For many street drinkers inadequate housing, poverty and poor mental health hover around the root causes of their drinking, and their resulting drunkenness denies them opportunities for help.

The starkest example of this vicious circle is the lack of access to housing services. Most street drinkers do not sleep on the streets; they are often overlooked by statutory housing services because they do have a roof over their head. In addition, housing offices, like many others, often refuse to deal with people who are drunk. As a result, they are forced to remain in poor, often temporary accommodation. As Sue Millman, chief executive of the Alcohol Recovery Project says: "People often drink on the streets because home is not a very nice place to be."

The day-to-day health needs of street drinkers are rarely addressed and even the most severe mental health problems can be masked by intoxication. Indeed, many street drinkers' only contact with primary health care is hospital A&E departments after a fall or boozing binge.

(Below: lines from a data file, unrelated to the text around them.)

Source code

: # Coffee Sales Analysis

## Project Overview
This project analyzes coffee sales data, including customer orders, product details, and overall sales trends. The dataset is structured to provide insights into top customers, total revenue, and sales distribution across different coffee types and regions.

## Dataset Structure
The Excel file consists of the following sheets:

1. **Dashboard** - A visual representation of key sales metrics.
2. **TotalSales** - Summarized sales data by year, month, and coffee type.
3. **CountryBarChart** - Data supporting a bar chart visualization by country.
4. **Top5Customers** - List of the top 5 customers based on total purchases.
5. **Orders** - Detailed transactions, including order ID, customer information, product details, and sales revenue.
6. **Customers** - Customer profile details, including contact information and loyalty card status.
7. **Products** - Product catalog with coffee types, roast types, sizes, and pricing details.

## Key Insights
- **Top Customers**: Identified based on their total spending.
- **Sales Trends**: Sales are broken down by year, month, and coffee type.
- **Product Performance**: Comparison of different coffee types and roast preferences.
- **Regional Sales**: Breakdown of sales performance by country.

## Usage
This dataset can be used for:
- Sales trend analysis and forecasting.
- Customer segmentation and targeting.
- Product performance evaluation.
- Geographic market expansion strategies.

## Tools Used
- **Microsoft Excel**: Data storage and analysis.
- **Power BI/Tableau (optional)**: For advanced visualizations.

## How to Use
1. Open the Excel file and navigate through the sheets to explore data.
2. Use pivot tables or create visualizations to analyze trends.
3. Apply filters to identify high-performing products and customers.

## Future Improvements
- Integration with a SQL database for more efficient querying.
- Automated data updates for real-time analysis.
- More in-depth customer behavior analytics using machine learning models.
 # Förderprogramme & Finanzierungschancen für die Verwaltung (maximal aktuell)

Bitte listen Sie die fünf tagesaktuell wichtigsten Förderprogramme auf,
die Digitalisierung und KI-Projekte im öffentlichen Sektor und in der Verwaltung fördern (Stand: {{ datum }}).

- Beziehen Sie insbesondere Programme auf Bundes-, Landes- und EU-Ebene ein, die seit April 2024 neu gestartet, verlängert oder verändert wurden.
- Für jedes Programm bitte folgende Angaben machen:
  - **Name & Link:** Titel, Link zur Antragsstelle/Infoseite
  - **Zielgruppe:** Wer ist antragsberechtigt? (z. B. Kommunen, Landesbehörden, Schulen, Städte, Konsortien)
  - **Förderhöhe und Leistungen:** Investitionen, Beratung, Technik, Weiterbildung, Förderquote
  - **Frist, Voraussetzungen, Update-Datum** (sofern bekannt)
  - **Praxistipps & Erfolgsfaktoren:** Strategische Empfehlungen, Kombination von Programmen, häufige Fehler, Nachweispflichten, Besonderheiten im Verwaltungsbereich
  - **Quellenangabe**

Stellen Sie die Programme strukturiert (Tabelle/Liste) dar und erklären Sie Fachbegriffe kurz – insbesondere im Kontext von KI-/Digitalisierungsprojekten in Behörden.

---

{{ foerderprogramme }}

Housing, health and social services, mental health services, benefits advice and legal advice are all cut off from street drinkers. Only the police have regular contact, but many drinkers are suspicious. The Criminal Justice and Police Act 2000 which became law on 1 September this year, gave officers the power to confiscate drink from people in the streets and arrest anyone who does not move on after being requested to.

Homelessness charity Crisis is concerned that the new legislation will criminalise an already vulnerable group, stating: "It is fine telling people to move on, but where are they supposed to go?"

The reality is that officers are reluctant to make arrests or pursue street drinkers through the courts. In Brighton, after a by-law banning street drinking was introduced, police struck an informal agreement with a local day centre to move street drinkers there instead of arresting them.

There is very little being done centrally to tackle the problem of service provision for street drinkers. The well-funded and high-profile government rough sleepers unit has a strict remit to help people who sleep on the streets at night.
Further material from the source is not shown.